Journalist Jamie Waters writing in the Observer discusses the growing body of research that suggests by striking up a conversation with a random person is actually good for you and can give you a small buzz.   He suggests that we mostly interact with people via phone, apps and social media and that this use of technology has made unplanned interactions with others awkward. This awkwardness has been further exacerbated by the pandemic, social distancing and the use of face masks.  Jamie undertakes to talk to as many strangers as possible over a two-week period, but indicates his concern in doing so, namely fear of them finding him annoying! The purpose is to see what happens when blinkers are removed and he opens himself to interact with unfamiliar faces.

Jamie indicates that it may seem simple but with no frame of reference it is a dance like no other, there is a need to really listen and watch the body language as you think about your responses. He found after the two weeks that that the act of noticing people in order to talk to them was very satisfying and meant he was better connected to the surroundings. He learnt to try different openings rather than the normal, “How are you?” to, “Is that a good book you are reading?” “Or I like your trainers”. Maybe this something we can try.
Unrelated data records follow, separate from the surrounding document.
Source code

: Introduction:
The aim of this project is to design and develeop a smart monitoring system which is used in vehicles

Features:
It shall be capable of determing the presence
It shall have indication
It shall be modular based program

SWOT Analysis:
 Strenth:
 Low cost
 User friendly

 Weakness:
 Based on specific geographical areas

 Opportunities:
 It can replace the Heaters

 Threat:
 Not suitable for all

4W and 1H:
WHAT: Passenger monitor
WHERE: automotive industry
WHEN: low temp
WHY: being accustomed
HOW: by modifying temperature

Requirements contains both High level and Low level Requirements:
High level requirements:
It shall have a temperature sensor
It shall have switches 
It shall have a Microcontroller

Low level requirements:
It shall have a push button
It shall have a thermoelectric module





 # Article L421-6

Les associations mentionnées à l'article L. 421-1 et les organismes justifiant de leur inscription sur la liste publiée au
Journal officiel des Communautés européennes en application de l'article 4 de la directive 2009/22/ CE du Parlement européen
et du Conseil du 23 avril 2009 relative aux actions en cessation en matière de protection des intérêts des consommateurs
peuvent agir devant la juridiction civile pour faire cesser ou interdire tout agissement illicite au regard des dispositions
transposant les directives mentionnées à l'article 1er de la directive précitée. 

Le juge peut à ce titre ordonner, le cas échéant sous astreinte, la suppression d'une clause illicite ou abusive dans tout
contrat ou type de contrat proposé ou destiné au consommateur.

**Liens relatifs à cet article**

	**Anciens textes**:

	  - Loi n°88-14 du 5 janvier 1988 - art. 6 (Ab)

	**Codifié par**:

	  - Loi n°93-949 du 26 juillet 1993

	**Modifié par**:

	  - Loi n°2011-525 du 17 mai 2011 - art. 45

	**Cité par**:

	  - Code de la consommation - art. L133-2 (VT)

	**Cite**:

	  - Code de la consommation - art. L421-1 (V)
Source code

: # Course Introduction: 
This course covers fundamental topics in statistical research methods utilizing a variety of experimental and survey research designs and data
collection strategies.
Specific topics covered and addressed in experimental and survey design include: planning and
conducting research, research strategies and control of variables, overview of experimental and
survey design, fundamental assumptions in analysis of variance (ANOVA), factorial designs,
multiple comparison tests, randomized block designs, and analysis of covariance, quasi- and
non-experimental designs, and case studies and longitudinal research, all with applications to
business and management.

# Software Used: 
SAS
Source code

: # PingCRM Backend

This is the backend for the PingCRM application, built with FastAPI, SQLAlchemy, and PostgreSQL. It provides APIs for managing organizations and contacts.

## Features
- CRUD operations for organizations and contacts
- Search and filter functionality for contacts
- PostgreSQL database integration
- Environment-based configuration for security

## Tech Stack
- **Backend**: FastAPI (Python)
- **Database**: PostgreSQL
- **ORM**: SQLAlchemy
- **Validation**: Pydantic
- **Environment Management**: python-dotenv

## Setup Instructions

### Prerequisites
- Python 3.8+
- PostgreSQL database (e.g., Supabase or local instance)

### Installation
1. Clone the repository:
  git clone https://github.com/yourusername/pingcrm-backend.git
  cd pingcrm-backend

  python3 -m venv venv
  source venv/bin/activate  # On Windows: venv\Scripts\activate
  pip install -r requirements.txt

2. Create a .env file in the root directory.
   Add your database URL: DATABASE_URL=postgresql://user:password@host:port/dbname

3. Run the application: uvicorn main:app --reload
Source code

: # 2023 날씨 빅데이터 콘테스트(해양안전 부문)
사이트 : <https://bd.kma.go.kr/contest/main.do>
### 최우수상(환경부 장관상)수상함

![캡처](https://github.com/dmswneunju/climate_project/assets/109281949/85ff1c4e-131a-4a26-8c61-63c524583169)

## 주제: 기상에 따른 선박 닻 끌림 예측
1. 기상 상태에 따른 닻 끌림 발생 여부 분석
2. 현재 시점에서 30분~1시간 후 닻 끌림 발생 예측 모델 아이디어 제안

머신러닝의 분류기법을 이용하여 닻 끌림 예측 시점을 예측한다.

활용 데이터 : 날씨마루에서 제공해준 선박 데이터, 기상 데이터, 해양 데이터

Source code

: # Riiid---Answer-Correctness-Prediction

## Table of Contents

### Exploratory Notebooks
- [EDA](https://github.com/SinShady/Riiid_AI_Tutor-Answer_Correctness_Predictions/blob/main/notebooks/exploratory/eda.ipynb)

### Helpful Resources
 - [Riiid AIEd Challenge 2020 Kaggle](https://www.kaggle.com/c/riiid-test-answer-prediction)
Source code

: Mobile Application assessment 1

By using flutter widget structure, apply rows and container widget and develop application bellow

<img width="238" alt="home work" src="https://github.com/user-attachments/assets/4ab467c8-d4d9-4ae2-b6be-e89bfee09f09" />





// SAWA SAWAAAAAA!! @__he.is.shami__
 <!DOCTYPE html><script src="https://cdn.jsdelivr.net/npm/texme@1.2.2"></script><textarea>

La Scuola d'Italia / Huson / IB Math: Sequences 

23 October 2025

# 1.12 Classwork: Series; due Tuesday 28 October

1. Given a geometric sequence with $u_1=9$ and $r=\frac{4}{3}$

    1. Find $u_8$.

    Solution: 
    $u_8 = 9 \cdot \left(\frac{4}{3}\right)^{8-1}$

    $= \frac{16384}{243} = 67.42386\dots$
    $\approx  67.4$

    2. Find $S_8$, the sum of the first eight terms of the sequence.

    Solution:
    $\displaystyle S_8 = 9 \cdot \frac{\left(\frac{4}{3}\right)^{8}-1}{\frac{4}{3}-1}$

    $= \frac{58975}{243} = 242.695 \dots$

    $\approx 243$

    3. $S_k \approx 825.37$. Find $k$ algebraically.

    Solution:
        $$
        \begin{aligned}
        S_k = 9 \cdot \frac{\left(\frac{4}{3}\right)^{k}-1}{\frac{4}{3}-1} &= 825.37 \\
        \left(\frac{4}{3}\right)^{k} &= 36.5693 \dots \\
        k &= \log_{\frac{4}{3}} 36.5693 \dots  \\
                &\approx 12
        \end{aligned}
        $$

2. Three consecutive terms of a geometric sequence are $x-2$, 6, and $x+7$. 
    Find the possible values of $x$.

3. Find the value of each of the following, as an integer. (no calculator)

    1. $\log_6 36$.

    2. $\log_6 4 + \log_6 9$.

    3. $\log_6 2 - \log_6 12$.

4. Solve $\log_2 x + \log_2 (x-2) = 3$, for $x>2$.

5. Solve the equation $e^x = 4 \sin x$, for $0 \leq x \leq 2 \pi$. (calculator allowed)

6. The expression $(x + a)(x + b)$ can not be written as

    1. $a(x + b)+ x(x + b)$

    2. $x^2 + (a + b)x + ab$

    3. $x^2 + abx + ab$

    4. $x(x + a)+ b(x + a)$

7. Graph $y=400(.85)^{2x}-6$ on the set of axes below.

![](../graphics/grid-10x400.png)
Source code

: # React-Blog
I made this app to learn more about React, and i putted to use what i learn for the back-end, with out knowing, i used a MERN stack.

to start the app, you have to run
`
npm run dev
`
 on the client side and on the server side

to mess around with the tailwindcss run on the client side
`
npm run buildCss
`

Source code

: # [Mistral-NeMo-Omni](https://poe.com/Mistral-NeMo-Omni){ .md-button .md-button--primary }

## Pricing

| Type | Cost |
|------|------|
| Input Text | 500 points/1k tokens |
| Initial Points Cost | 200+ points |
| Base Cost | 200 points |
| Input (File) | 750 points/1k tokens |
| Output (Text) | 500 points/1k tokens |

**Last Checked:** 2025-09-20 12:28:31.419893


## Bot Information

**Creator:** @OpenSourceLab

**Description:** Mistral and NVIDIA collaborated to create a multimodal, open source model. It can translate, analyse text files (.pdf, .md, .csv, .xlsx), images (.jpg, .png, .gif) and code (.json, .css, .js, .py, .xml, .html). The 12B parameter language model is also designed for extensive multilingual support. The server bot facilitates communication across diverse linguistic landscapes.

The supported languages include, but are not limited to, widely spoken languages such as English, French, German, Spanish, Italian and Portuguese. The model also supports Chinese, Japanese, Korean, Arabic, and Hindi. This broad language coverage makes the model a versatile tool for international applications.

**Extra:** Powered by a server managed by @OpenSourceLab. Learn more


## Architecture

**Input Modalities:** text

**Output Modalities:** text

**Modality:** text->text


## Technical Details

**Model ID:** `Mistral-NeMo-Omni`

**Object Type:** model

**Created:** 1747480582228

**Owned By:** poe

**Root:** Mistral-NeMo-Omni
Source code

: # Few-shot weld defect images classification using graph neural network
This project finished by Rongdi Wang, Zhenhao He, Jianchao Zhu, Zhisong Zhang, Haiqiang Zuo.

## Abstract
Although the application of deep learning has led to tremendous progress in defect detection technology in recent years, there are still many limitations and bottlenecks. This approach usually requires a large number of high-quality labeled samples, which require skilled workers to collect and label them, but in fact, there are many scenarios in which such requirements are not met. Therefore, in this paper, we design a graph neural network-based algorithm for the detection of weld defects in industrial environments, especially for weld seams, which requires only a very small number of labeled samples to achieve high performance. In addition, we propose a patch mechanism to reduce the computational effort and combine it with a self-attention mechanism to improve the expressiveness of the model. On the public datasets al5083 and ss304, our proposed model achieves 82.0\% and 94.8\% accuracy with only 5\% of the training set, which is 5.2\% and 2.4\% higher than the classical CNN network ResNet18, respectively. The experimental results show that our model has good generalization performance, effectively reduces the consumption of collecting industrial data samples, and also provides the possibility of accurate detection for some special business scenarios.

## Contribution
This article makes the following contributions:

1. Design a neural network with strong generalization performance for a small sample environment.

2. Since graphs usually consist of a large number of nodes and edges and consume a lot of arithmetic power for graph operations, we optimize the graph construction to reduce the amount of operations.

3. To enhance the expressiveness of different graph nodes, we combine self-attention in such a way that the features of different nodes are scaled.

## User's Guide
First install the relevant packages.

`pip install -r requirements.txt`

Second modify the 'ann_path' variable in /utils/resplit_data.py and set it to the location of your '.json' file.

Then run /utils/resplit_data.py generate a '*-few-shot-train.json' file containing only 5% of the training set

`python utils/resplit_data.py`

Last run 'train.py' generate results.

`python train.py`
The conversation mental health starter toolkit: SIGNSS maybe helpful as well

Jamie concludes by saying talking to strangers can make our lives happier, knottier and more colourful ‘but most of all it forces us to open our eyes’.      

Whilst the article indicates that by talking to strangers, we can make our lives happier and more colourful at Jonathan’s Voice we recognise the importance of being able to talk to someone and connecting with others in helping their and our own mental well- being.

Jackie Scruton

 

Thanks for this really interesting piece, Jackie. My experience is that there are far more people who have become dog owners during the pandemic. I have found that a comment (positive!) or a question about the dog always initiates a conversation which often leads to topics far beyond the initial question which I have found interesting and stimulating.